Valerie, a "woman" with lots of attitude and many stories to tell, sits in a special reception booth in the Newell-Simon lobby, turning her brilliant blue gaze on everyone who passes by. Her sensors alert her to people and she offers assistance and directions to lost, confused or questioning visitors.

She's one of the world's first storytelling roboceptionists and she's only at Carnegie Mellon.

Valerie spends a lot of time talking on the telephone—just like a human receptionist. People can overhear her conversations with friends, business callers and with her parental advisor, her "motherboard." If you ask the right questions, she'll tell you about her life, her psychiatrist, her aspirations to be a lounge singer and how much she hates to date vacuum cleaners.

Valerie is the product of a two-and-a-half-year collaboration between researchers and students in Carnegie Mellon's Robotics Institute in the School of Computer Science and the School of Drama in the College of Fine Arts.

Reid G. Simmons, research professor in the Robotics Institute, and Anne Mundell, associate professor in the School of Drama, have brought together an unusual mix of art and technology to create Valerie. Mundell has a special interest in computer applications for the theater. And Simmons, an expert in artificial intelligence and social robots, has been working for several years on human-robot social interaction.

Mundell says the collaboration has allowed the partners to look at their disciplines in new and enlightened ways and discover some surprising commonalities. She sees work in drama and robotics as the same kind of creative process, "just developed in different languages."

"For the most part, the technology bringing Valerie to life involves building on what we've used in the past, but deploying it in a totally new way," said Simmons. "It's theater, storytelling in a way that's never been done."

Valerie has a highly expressive female face displayed on a computer monitor attached to a pan-tilt head on a commercial mobile robot from iRobot.
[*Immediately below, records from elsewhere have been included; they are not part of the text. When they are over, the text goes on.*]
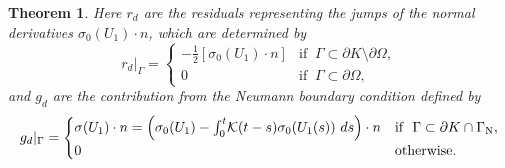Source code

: \documentclass{amsart}
\numberwithin{equation}{section}
\newtheorem{theorem}{Theorem}
\theoremstyle{definition}
\begin{document}
\begin{theorem}
Here $r_d$ are the residuals representing the jumps of the normal
derivatives $\sigma_0(U_1)\cdot n$, which are determined by
\begin{equation}   \label{rh}
  r_d|_\Gamma =
  \begin{cases}
    -\frac{1}{2}[\sigma_0(U_1)\cdot n]
     &\text{if }\ \Gamma\subset\partial K
       \setminus\partial\Omega,\\
    0&\text{if }\ \Gamma\subset \partial\Omega,
  \end{cases}
\end{equation}
and $g_d$ are the contribution from the Neumann boundary condition 
defined by
\begin{equation}   \label{gh}
  g_d|_\Gamma =
  \begin{cases}
    \sigma(U_1)\cdot n
      =\Big(\sigma_0(U_1)-\int_0^t\!{\mathcal K}(t-s)\sigma_0(U_1(s))\ ds\Big)\cdot n
      &\text{if }\ \Gamma\subset\partial K\cap\Gamma_{\text N},\\
    0&\text{otherwise}.
  \end{cases}
\end{equation}
\end{theorem}
\end{document}
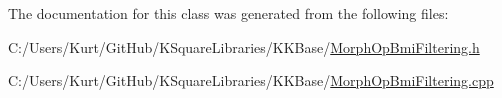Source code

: The documentation for this class was generated from the following files\+:\begin{DoxyCompactItemize}
\item 
C\+:/\+Users/\+Kurt/\+Git\+Hub/\+K\+Square\+Libraries/\+K\+K\+Base/\hyperlink{_morph_op_bmi_filtering_8h}{Morph\+Op\+Bmi\+Filtering.\+h}\item 
C\+:/\+Users/\+Kurt/\+Git\+Hub/\+K\+Square\+Libraries/\+K\+K\+Base/\hyperlink{_morph_op_bmi_filtering_8cpp}{Morph\+Op\+Bmi\+Filtering.\+cpp}\end{DoxyCompactItemize}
A SICK laser scanner (manufactured by the Swedish firm, SICK AG) detects and tracks people as they move around her booth. People communicate with her via keyboard and she responds using computer-generated speech.
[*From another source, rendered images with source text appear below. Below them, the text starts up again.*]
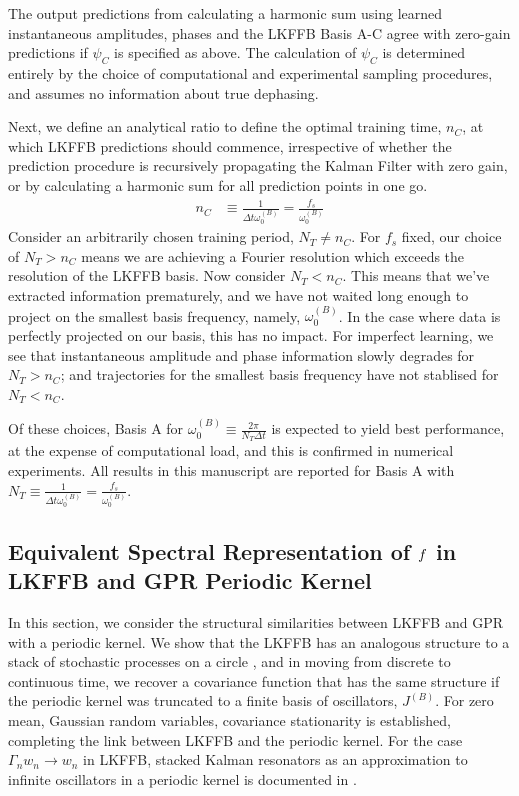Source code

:  The output predictions from calculating a harmonic sum using learned instantaneous amplitudes, phases and the LKFFB Basis A-C agree with zero-gain predictions if $\psi_C$ is specified as above. The calculation of $\psi_C$ is determined entirely by the choice of computational and experimental sampling procedures, and assumes no information about true dephasing.  
 
 Next, we define an analytical ratio to define the optimal training time, $n_C$, at which LKFFB predictions should commence, irrespective of whether the prediction procedure is recursively propagating the Kalman Filter with zero gain, or by calculating a harmonic sum for all prediction points in one go. 
 \begin{align}
 n_C &\equiv \frac{1}{\Delta t \omega_0^{(B)}} = \frac{f_s}{\omega_0^{(B)}} \label{eqn:sec:ap_liska_fixedbasis_nC}
 \end{align}
 Consider an arbitrarily chosen training period, $N_T \neq n_C $.  For $f_s$ fixed, our choice of $N_T > n_C $ means we are achieving a Fourier resolution which exceeds the resolution of the LKFFB basis. Now consider $N_T< n_C$. This means that we've extracted information prematurely, and we have not waited long enough to project on the smallest basis frequency, namely, $\omega_0^{(B)}$.  In the case where data is perfectly projected on our basis, this has no impact. For imperfect learning, we see that instantaneous amplitude and phase information slowly degrades for $N_T > n_C$; and trajectories for the smallest basis frequency have not stablised for $N_T < n_C$. 
 
 Of these choices, Basis A for $\omega_0^{(B)} \equiv \frac{2\pi}{N_T \Delta t}$ is expected to yield best performance, at the expense of computational load, and this is confirmed in numerical experiments. All results in this manuscript are reported for Basis A with $N_T \equiv \frac{1}{\Delta t \omega_0^{(B)}} = \frac{f_s}{\omega_0^{(B)}} $.

\subsection{Equivalent Spectral Representation of $f$ in LKFFB and GPR Periodic Kernel}

In this section, we consider the structural similarities between LKFFB and GPR with a periodic kernel. We show that the LKFFB has an analogous structure to a stack of stochastic processes on a circle \cite{karlin1975first}, and in moving from discrete to continuous time, we recover a covariance function that has the same structure if the periodic kernel was truncated to a finite basis of oscillators, $J^{(B)}$. For zero mean, Gaussian random variables, covariance stationarity is established, completing the link between LKFFB and the periodic kernel. For the case $\Gamma_n w_n \to w_n$ in LKFFB,  stacked Kalman resonators as an approximation to infinite oscillators in a periodic kernel is documented in \cite{solin2014explicit}.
Mundell's expertise in and emotion combined with her students' skills in writing dialogue add depth to Valerie's character, which is programmed into her with software developed by Simmons and his students. Mundell and her students modeled Valerie's facial expressions while Simmons and his students' software put a moving muscular structure underneath them. The fine arts students' expressions and dialogue are incorporated into Valerie using robotics software.
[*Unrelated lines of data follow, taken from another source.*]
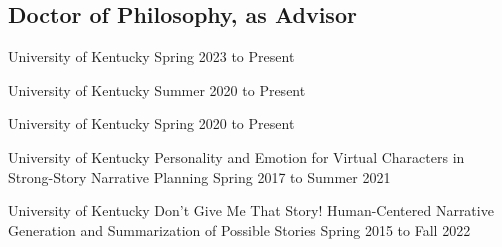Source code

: \documentclass{cv}
\begin{document}
\subsection*{Doctor of Philosophy, as Advisor}
\begin{etaremune}[itemsep=0pt,parsep=0pt]
	\item {}
		{University of Kentucky}
		{}
		{Spring 2023 to Present}
	\item {}
		{University of Kentucky}
		{}
		{Summer 2020 to Present}
	\item {}
		{University of Kentucky}
		{}
		{Spring 2020 to Present}
	\item {}
		{University of Kentucky}
		{Personality and Emotion for Virtual Characters in Strong-Story Narrative Planning}
		{Spring 2017 to Summer 2021}
	\item {}
		{University of Kentucky}
		{Don't Give Me That Story! Human-Centered Narrative Generation and Summarization of Possible Stories}
		{Spring 2015 to Fall 2022}
\end{etaremune}
\end{document}
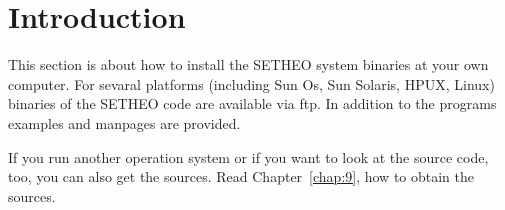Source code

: %
\section{Introduction}

This section is about how to install the SETHEO system binaries at
your own  computer. For sevaral platforms (including Sun Os, Sun
Solaris, HPUX, Linux) binaries of the SETHEO code are available via
ftp. In addition to the programs examples and manpages are provided. 

If you run another operation system or if you want to look at the
source code, too, you can also get the sources. Read
Chapter~\ref{chap:9}, how to obtain the sources. 
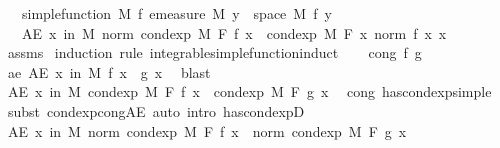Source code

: \begin{isabellebody}
\ \ \ {\isachardoublequoteopen}simple{\isacharunderscore}{\kern0pt}function\ M\ f{\isachardoublequoteclose}\ {\isachardoublequoteopen}emeasure\ M\ {\isacharbraceleft}{\kern0pt}y\ {\isasymin}\ space\ M{\isachardot}{\kern0pt}\ f\ y\ {\isasymnoteq}\ {}{\isacharbraceright}{\kern0pt}\ {\isasymnoteq}\ {\isasyminfinity}{\isachardoublequoteclose}\isanewline
\ \ \ {\isachardoublequoteopen}AE\ x\ in\ M{\isachardot}{\kern0pt}\ norm\ {\isacharparenleft}{\kern0pt}cond{\isacharunderscore}{\kern0pt}exp\ M\ F\ f\ x{\isacharparenright}{\kern0pt}\ {\isasymle}\ cond{\isacharunderscore}{\kern0pt}exp\ M\ F\ {\isacharparenleft}{\kern0pt}{\isasymlambda}x{\isachardot}{\kern0pt}\ norm\ {\isacharparenleft}{\kern0pt}f\ x{\isacharparenright}{\kern0pt}{\isacharparenright}{\kern0pt}\ x{\isachardoublequoteclose}\isanewline
%
\isadelimproof
\ \ %
\endisadelimproof
%
\isatagproof
{}\isamarkupfalse%
\ assms\isanewline
{}\isamarkupfalse%
\ {\isacharparenleft}{\kern0pt}induction\ rule{\isacharcolon}{\kern0pt}\ integrable{\isacharunderscore}{\kern0pt}simple{\isacharunderscore}{\kern0pt}function{\isacharunderscore}{\kern0pt}induct{\isacharparenright}{\kern0pt}\isanewline
\ \ \isamarkupfalse%
\ {\isacharparenleft}{\kern0pt}cong\ f\ g{\isacharparenright}{\kern0pt}\isanewline
\ \ \isamarkupfalse%
\ ae{\isacharcolon}{\kern0pt}\ {\isachardoublequoteopen}AE\ x\ in\ M{\isachardot}{\kern0pt}\ f\ x\ {\isacharequal}{\kern0pt}\ g\ x{\isachardoublequoteclose}\ \isamarkupfalse%
\ blast\isanewline
\ \ \isamarkupfalse%
\ {\isachardoublequoteopen}AE\ x\ in\ M{\isachardot}{\kern0pt}\ cond{\isacharunderscore}{\kern0pt}exp\ M\ F\ f\ x\ {\isacharequal}{\kern0pt}\ cond{\isacharunderscore}{\kern0pt}exp\ M\ F\ g\ x{\isachardoublequoteclose}\ \isamarkupfalse%
\ cong\ has{\isacharunderscore}{\kern0pt}cond{\isacharunderscore}{\kern0pt}exp{\isacharunderscore}{\kern0pt}simple\ \isamarkupfalse%
\ {\isacharparenleft}{\kern0pt}subst\ cond{\isacharunderscore}{\kern0pt}exp{\isacharunderscore}{\kern0pt}cong{\isacharunderscore}{\kern0pt}AE{\isacharparenright}{\kern0pt}\ {\isacharparenleft}{\kern0pt}auto\ intro{\isacharbang}{\kern0pt}{\isacharcolon}{\kern0pt}\ has{\isacharunderscore}{\kern0pt}cond{\isacharunderscore}{\kern0pt}expD{\isacharparenleft}{\kern0pt}{}{\isacharparenright}{\kern0pt}{\isacharparenright}{\kern0pt}\isanewline
\ \ \isamarkupfalse%
\ {\isachardoublequoteopen}AE\ x\ in\ M{\isachardot}{\kern0pt}\ norm\ {\isacharparenleft}{\kern0pt}cond{\isacharunderscore}{\kern0pt}exp\ M\ F\ f\ x{\isacharparenright}{\kern0pt}\ {\isacharequal}{\kern0pt}\ norm\ {\isacharparenleft}{\kern0pt}cond{\isacharunderscore}{\kern0pt}exp\ M\ F\ g\ x{\isacharparenright}{\kern0pt}{\isachardoublequoteclose}\ \isamarkupfalse%

\end{isabellebody}
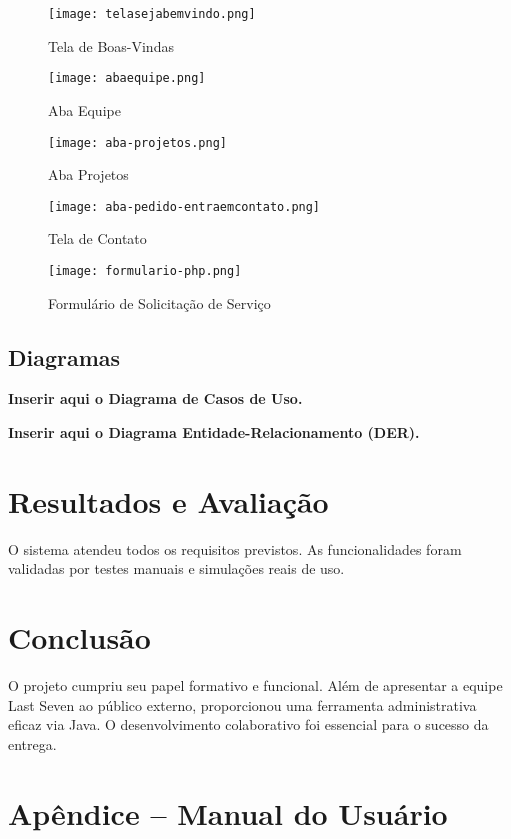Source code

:\documentclass[12pt]{article}
\begin{document}
\begin{figure}[H]
    \centering
    \texttt{[image: telasejabemvindo.png]}
    \caption{Tela de Boas-Vindas}
\end{figure}

\begin{figure}[H]
    \centering
    \texttt{[image: abaequipe.png]}
    \caption{Aba Equipe}
\end{figure}

\begin{figure}[H]
    \centering
    \texttt{[image: aba-projetos.png]}
    \caption{Aba Projetos}
\end{figure}

\begin{figure}[H]
    \centering
    \texttt{[image: aba-pedido-entraemcontato.png]}
    \caption{Tela de Contato}
\end{figure}

\begin{figure}[H]
    \centering
    \texttt{[image: formulario-php.png]}
    \caption{Formulário de Solicitação de Serviço}
\end{figure}

\subsection{Diagramas}
\textbf{Inserir aqui o Diagrama de Casos de Uso.}

\textbf{Inserir aqui o Diagrama Entidade-Relacionamento (DER).}

\section{Resultados e Avaliação}
O sistema atendeu todos os requisitos previstos. As funcionalidades foram validadas por testes manuais e simulações reais de uso.

\section{Conclusão}
O projeto cumpriu seu papel formativo e funcional. Além de apresentar a equipe Last Seven ao público externo, proporcionou uma ferramenta administrativa eficaz via Java. O desenvolvimento colaborativo foi essencial para o sucesso da entrega.

\section*{Apêndice – Manual do Usuário}
\end{document}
Valerie's Web site, www.roboceptionist.com, details everything about her life, including the family photo album and videos of her in action.

"It's a wonderful collaboration," said Simmons. "Right now, we're building up things Valerie can talk about and giving her the ability to remember people."

"We've wanted a robotic presence in the computer science building for nearly 10 years," said Simmons, "especially since we're now focused on human-robot social interaction. At the same time, we wanted to make Valerie interesting to the inhabitants of the building. To keep her interesting, we thought she should be a storyteller."